『小笠原慎之介 白湯を飲む』 日々
きょうはドラゴンズの練習取材のためにバンテリンドームナゴヤへ。小笠原慎之介、柳裕也、高橋宏斗、福谷浩司、鈴木博志選手が調整しました。あした、先発が予想された大野雄大選手は練習に姿を見せず、体調不良で出場選手登録抹消に。ドラゴンズはさらに厳しい状況になりますが、まだ始まったばかりです。今週はナゴヤで5試合。立て直しのきっかけにしてもらいたいです。
わたしは、小笠原選手に話を聞きたいと思っていました。練習終わりの小笠原選手に「ちょっといい?」と声をかけます。そこから話す話す約45分(笑い)。小笠原選手、ありがとうございます。
まず、開幕戦の涙の145球について、本人に聞いてみたかったんです。
感動したという声や、投げさせ過ぎだという声もあり、ファンの間でも意見はいろいろある145球になりました。わたしは6回で交代すると思いながら、試合を観ていました。驚きと、心配を持ってテレビ中継を観ていたひとりです。
小笠原選手「あの日、80球を超えたあたりから、スコアボードに表示される球数を見ていませんでした。だからいま何球投げているか知らなかったんです。気づいたら145球でした。試合に入ったら、100球でも120球でも140球でも、疲れは変わらないです。140球を何試合も続けてずっと投げていれば疲労が蓄積してくると思います。でも、シーズン最初の試合ですし、いまもまったく体調面で変わったところはありません。それより反響がすごくありました。その中でも一番嬉しかったのは、東京ドームに応援に来てくれた友人から「野球ってこんなにみんなが必死に勝ちに行こうとしているんだと感動した」というLINEです。WBCだけでなく、公式戦でも野球って面白いと思ってもらえた。これが一番嬉しかったです。2度目ですが、開幕投手はめちゃくちゃ緊張しました。眠れない、食べられない。試合当日、朝9時におかゆを食べたのが最後でした。それくらい緊張しました。周りからはそんなに緊張しなくていいだろうと言われました。試合後の焼肉、本当においしかったです(笑い)。難しいことかもしれませんが、こんな気持ちで1年間、毎試合を迎えられたらいいと思っています」
最近、競技を問わず若い選手が大きな舞台で結果を出した時、「緊張はあまりしませんでした」と話していることをよく目にします。それが本音ならその通りなのですが、小笠原選手のように「緊張した」とはっきり言えるのもすごくカッコいいと思います。
そして、ご存知のファンの方も多いでしょうが、小笠原選手は体づくりの一つとして、朝晩はずっと肉を食べています。ローストビーフが中心で、時々鶏肉。
「鶏肉だとどうも練習に向かうやる気が起きないから、牛肉が中心。
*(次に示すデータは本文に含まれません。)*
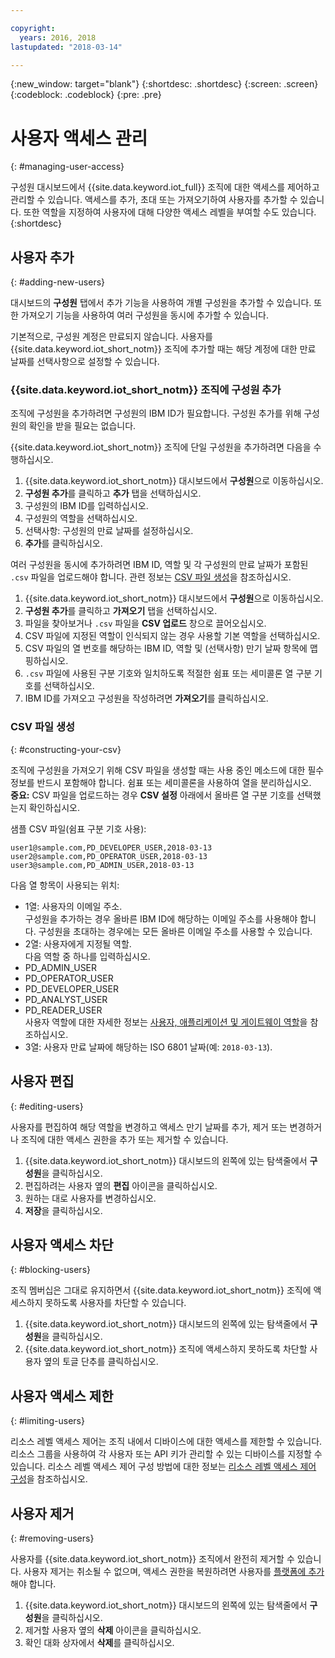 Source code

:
 ```yaml
---

copyright:
  years: 2016, 2018
lastupdated: "2018-03-14"

---
```


{:new_window: target="blank"}
{:shortdesc: .shortdesc}
{:screen: .screen}
{:codeblock: .codeblock}
{:pre: .pre}

# 사용자 액세스 관리
{: #managing-user-access}

구성원 대시보드에서 {{site.data.keyword.iot_full}} 조직에 대한 액세스를 제어하고 관리할 수 있습니다. 액세스를 추가, 초대<!--, registering--> 또는 가져오기하여 사용자를 추가할 수 있습니다. 또한 역할을 지정하여 사용자에 대해 다양한 액세스 레벨을 부여할 수도 있습니다.
{:shortdesc}

## 사용자 추가
{: #adding-new-users}

대시보드의 **구성원** 탭에서 추가 기능을 사용하여 개별 구성원을 추가할 수 있습니다. 또한 가져오기 기능을 사용하여 여러 구성원을 동시에 추가할 수 있습니다. 

기본적으로, 구성원 계정은 만료되지 않습니다. 사용자를 {{site.data.keyword.iot_short_notm}} 조직에 추가할 때는 해당 계정에 대한 만료 날짜를 선택사항으로 설정할 수 있습니다.

### {{site.data.keyword.iot_short_notm}} 조직에 구성원 추가

조직에 구성원을 추가하려면 구성원의 IBM ID가 필요합니다. 구성원 추가를 위해 구성원의 확인을 받을 필요는 없습니다.

{{site.data.keyword.iot_short_notm}} 조직에 단일 구성원을 추가하려면 다음을 수행하십시오.
1. {{site.data.keyword.iot_short_notm}} 대시보드에서 **구성원**으로 이동하십시오.
2. **구성원 추가**를 클릭하고 **추가** 탭을 선택하십시오.
3. 구성원의 IBM ID를 입력하십시오.
4. 구성원의 역할을 선택하십시오.
5. 선택사항: 구성원의 만료 날짜를 설정하십시오.
6. **추가**를 클릭하십시오.

여러 구성원을 동시에 추가하려면 IBM ID, 역할 및 각 구성원의 만료 날짜가 포함된 `.csv` 파일을 업로드해야 합니다. 관련 정보는 [CSV 파일 생성](#constructing-your-csv)을 참조하십시오.
1. {{site.data.keyword.iot_short_notm}} 대시보드에서 **구성원**으로 이동하십시오.
2. **구성원 추가**를 클릭하고 **가져오기** 탭을 선택하십시오.
3. 파일을 찾아보거나 `.csv` 파일을 **CSV 업로드** 창으로 끌어오십시오.
4. CSV 파일에 지정된 역할이 인식되지 않는 경우 사용할 기본 역할을 선택하십시오.
5. CSV 파일의 열 번호를 해당하는 IBM ID, 역할 및 (선택사항) 만기 날짜 항목에 맵핑하십시오.
6. `.csv` 파일에 사용된 구분 기호와 일치하도록 적절한 쉼표 또는 세미콜론 열 구분 기호를 선택하십시오.
7. IBM ID를 가져오고 구성원을 작성하려면 **가져오기**를 클릭하십시오.

<!--
### Inviting members to your {{site.data.keyword.iot_short_notm}} organization

When you invite a user to become a member of your {{site.data.keyword.iot_short_notm}} organization, the user receives an email that contains an invitation link. Invitation links expire 48 hours after they are sent. If an invitation link is not used within 48 hours, the user must be invited again to receive a new invitation link.

**Important:** The invite feature requires a configured mail service. For more information, see the Email section of the [External service integrations](reference/extensions/index.html#email) topic.

To invite a member to your {{site.data.keyword.iot_short_notm}} organization:
1. In the {{site.data.keyword.iot_short_notm}} dashboard, go to **Members**.
2. Select the **Invitations** tab.
2. Click **Invite Members** and select the **Invite** tab.
3. Enter the email address of the member.
4. Select a role for this member.
5. Optional: Set an expiry date for the member.
6. Click **Invite Member**.

To invite multiple members simultaneously, you must upload a `.csv` file that contains the email address, role and the optional expiry date of each member. For information, see [Constructing your CSV file](#constructing-your-csv).
1. In the {{site.data.keyword.iot_short_notm}} dashboard, go to **Members**.
2. Select the **Invitations** tab.
2. Click **Invite Members** and select the **Import** tab.
3. Browse your files or drag the `.csv` file into the **Upload CSV** window.
4. Select a default role to use if a role specified in the CSV file is not recognized.
5. Map the column numbers in your CSV file to the corresponding email address, role, and (optional) expiry date entries.
6. Select the appropriate comma or semicolon column separator to match the separator used in your `.csv` file.
7. Click **Import** to send out the invitations. -->

<!-- ### Registering a member with your {{site.data.keyword.iot_short_notm}} organization

If your organization is using {{site.data.keyword.Bluemix_notm}} {{site.data.keyword.ssoshort}}, you can add individual members to your organization by registering them, which does not require an IBMid.

To register a member with your {{site.data.keyword.iot_short_notm}} organization:
1. In the {{site.data.keyword.iot_short_notm}} dashboard, go to **Members**.
2. Select the **Invitations** tab.
2. Click **Invite Members** and select **Invite**.
3. Enter the email address of the member.
4. Select a role for this member.
5. Enter the subject, realm name, and issuer.
   **Important:** Ensure that the `Subject`, `Realm Name`, and `Issuer` fields comply with the OpenID Connect recommendations and standards. For more information, see the [OpenID Connect ![External link icon](../../icons/launch-glyph.svg "External link icon")](http://openid.net/connect/){: new_window} website.
6. Optional: Set an expiry date for the member.
7. Click **Register Member**.

To register multiple members simultaneously, you must upload a CSV (`.csv`) file that contains the email address, role, subject, realm name, issuer, and the optional expiry date of each member.
1. In the {{site.data.keyword.iot_short_notm}} dashboard, go to **Access**.
2. Click **Add Member** and select **Import**.
3. Click **Bulk Register**.
4. Select a default role and ensure that the column numbers on your CSV file match the column numbers in the CSV settings.
5. Ensure the column separator in your CSV file matches the column separator in the CSV settings.
6. Click **Browse your files** or drag the CSV file into the **Upload CSV** window. -->

### CSV 파일 생성
{: #constructing-your-csv}

조직에 구성원을 가져오기 위해 CSV 파일을 생성할 때는 사용 중인 메소드에 대한 필수 정보를 반드시 포함해야 합니다. 쉼표 또는 세미콜론을 사용하여 열을 분리하십시오.  
**중요:** CSV 파일을 업로드하는 경우 **CSV 설정** 아래에서 올바른 열 구분 기호를 선택했는지 확인하십시오.

샘플 CSV 파일(쉼표 구분 기호 사용):  
```
user1@sample.com,PD_DEVELOPER_USER,2018-03-13
user2@sample.com,PD_OPERATOR_USER,2018-03-13
user3@sample.com,PD_ADMIN_USER,2018-03-13
```
다음 열 항목이 사용되는 위치:  
- 1열: 사용자의 이메일 주소.  
구성원을 추가하는 경우 올바른 IBM ID에 해당하는 이메일 주소를 사용해야 합니다. 구성원을 초대하는 경우에는 모든 올바른 이메일 주소를 사용할 수 있습니다.
- 2열: 사용자에게 지정될 역할.  
다음 역할 중 하나를 입력하십시오.
 - PD_ADMIN_USER
 - PD_OPERATOR_USER
 - PD_DEVELOPER_USER
 - PD_ANALYST_USER
 - PD_READER_USER  
사용자 역할에 대한 자세한 정보는 [사용자, 애플리케이션 및 게이트웨이 역할](roles_index.html#user_roles)을 참조하십시오.
- 3열: 사용자 만료 날짜에 해당하는 ISO 6801 날짜(예: `2018-03-13`).

## 사용자 편집
{: #editing-users}

사용자를 편집하여 해당 역할을 변경하고 액세스 만기 날짜를 추가, 제거 또는 변경하거나 조직에 대한 액세스 권한을 추가 또는 제거할 수 있습니다.

1. {{site.data.keyword.iot_short_notm}} 대시보드의 왼쪽에 있는 탐색줄에서 **구성원**을 클릭하십시오.
2. 편집하려는 사용자 옆의 **편집** 아이콘을 클릭하십시오.
3. 원하는 대로 사용자를 변경하십시오.
4. **저장**을 클릭하십시오.

## 사용자 액세스 차단
{: #blocking-users}

조직 멤버십은 그대로 유지하면서 {{site.data.keyword.iot_short_notm}} 조직에 액세스하지 못하도록 사용자를 차단할 수 있습니다.

1. {{site.data.keyword.iot_short_notm}} 대시보드의 왼쪽에 있는 탐색줄에서 **구성원**을 클릭하십시오.
2. {{site.data.keyword.iot_short_notm}} 조직에 액세스하지 못하도록 차단할 사용자 옆의 토글 단추를 클릭하십시오.

## 사용자 액세스 제한
{: #limiting-users}

리소스 레벨 액세스 제어는 조직 내에서 디바이스에 대한 액세스를 제한할 수 있습니다. 리소스 그룹을 사용하여 각 사용자 또는 API 키가 관리할 수 있는 디바이스를 지정할 수 있습니다. 리소스 레벨 액세스 제어 구성 방법에 대한 정보는 [리소스 레벨 액세스 제어 구성](reference/rlac.html#configure_RLAC)을 참조하십시오.

## 사용자 제거
{: #removing-users}

사용자를 {{site.data.keyword.iot_short_notm}} 조직에서 완전히 제거할 수 있습니다. 사용자 제거는 취소될 수 없으며, 액세스 권한을 복원하려면 사용자를 [플랫폼에 추가](#adding-new-users)해야 합니다.

1. {{site.data.keyword.iot_short_notm}} 대시보드의 왼쪽에 있는 탐색줄에서 **구성원**을 클릭하십시오.
2. 제거할 사용자 옆의 **삭제** 아이콘을 클릭하십시오.
3. 확인 대화 상자에서 **삭제**를 클릭하십시오.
僕には牛が合っています」。毎日、肉を食べると相当な量を消費しますが、大型量販店などで肉の塊をまとめて購入。その肉を捌くための牛刀を持っているそうです。この牛刀、岐阜県関市のふるさと納税の返礼品だそう。その牛刀で肉を捌き、肉を食べ、筋力トレーニング。わたしからは「バファローズ戦の先発を志願したほうがいい」とアドバイスしておきました(笑い)。
もうひとつ小ネタ。
「いま、朝起きたら白湯を飲んでいます。歯を磨いた後、白湯で体を温めてから体を動かした方がいい。内臓を感じるんです」。体にいいとは聞きますが、小笠原選手が毎朝、白湯を飲んでいるとは!
ラクロス用のスパイクシューズで練習をしたきっかけだったり、話は多岐にわたります。本当に貪欲で好奇心が旺盛で、それを実行するエネルギーがある小笠原選手。話し続けていたら45分ではとても終わりません。ブルキナファソへの野球用具の寄付もそう。彼の行動力をわたしは尊敬しています。
次の登板は金曜日のジャイアンツ戦かな? わたしは実況担当です。野球の面白さを体現するピッチング、楽しみにしています。